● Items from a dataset
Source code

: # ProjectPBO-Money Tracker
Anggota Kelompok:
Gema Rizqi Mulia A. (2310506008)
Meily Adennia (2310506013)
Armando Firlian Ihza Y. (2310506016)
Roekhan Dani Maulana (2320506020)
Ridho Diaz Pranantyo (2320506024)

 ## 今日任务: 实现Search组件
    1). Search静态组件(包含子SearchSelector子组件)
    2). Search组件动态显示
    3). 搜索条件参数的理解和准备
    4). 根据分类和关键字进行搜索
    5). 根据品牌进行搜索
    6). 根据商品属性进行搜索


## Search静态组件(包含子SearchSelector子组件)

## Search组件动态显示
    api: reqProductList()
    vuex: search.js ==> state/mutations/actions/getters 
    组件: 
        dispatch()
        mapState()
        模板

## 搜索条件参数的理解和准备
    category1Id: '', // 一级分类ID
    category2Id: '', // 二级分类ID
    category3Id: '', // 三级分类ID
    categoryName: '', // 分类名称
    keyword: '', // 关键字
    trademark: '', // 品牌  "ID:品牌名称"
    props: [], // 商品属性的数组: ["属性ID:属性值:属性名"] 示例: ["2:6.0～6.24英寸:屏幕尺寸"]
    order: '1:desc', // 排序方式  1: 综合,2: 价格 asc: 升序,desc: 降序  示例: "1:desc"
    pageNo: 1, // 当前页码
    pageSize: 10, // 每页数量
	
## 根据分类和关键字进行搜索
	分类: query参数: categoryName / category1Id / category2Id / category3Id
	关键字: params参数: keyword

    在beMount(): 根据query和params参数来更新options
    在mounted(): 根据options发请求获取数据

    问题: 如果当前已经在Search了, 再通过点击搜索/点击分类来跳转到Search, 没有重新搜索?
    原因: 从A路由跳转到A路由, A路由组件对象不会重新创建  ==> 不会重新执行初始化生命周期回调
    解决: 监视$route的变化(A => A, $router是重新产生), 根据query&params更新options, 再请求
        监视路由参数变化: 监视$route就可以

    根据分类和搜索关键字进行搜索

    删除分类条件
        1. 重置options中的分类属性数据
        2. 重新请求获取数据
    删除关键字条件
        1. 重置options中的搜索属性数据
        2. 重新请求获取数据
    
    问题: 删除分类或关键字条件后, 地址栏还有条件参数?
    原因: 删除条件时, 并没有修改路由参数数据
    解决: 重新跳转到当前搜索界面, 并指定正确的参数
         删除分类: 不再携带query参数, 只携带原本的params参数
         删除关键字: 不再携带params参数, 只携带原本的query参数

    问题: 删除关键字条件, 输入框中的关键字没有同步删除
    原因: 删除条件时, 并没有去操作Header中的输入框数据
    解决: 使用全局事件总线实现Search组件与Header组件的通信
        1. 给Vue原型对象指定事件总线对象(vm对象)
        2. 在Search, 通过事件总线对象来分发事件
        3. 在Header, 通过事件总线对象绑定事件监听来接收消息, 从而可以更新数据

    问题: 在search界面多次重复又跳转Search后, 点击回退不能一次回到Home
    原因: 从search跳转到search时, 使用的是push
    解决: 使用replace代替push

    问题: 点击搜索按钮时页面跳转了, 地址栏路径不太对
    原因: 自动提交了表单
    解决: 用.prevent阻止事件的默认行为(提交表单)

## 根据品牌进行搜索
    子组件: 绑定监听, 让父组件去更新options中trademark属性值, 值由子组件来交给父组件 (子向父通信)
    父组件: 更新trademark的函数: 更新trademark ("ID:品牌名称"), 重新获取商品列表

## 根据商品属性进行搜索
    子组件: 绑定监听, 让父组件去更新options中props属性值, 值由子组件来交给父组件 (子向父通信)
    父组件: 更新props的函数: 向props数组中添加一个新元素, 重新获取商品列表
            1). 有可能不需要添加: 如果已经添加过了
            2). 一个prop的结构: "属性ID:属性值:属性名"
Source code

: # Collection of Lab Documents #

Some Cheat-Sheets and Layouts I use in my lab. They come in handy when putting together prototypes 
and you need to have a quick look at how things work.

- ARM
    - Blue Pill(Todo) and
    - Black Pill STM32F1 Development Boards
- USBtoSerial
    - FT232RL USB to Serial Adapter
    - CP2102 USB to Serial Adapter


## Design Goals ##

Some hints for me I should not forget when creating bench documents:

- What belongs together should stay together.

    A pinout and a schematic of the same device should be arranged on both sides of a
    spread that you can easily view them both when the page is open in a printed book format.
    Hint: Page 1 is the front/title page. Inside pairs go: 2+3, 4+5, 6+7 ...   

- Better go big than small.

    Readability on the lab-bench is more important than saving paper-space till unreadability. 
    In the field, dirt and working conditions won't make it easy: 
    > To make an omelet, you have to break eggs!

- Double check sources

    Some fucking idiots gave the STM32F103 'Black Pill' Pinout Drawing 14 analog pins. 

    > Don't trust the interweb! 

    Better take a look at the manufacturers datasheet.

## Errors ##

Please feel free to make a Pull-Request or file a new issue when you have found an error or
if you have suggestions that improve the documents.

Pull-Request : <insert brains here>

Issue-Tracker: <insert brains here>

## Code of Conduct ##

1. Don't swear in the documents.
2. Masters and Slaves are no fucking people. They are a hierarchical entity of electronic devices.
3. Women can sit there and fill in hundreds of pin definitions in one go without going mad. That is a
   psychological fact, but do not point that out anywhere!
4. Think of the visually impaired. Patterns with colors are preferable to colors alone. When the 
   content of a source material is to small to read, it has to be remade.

● Requirement
Every line in the entries above that mentions the word "have" must be shown.

● Problem solution
and you need to have a quick look at how things work.
    > To make an omelet, you have to break eggs!
Please feel free to make a Pull-Request or file a new issue when you have found an error or
if you have suggestions that improve the documents.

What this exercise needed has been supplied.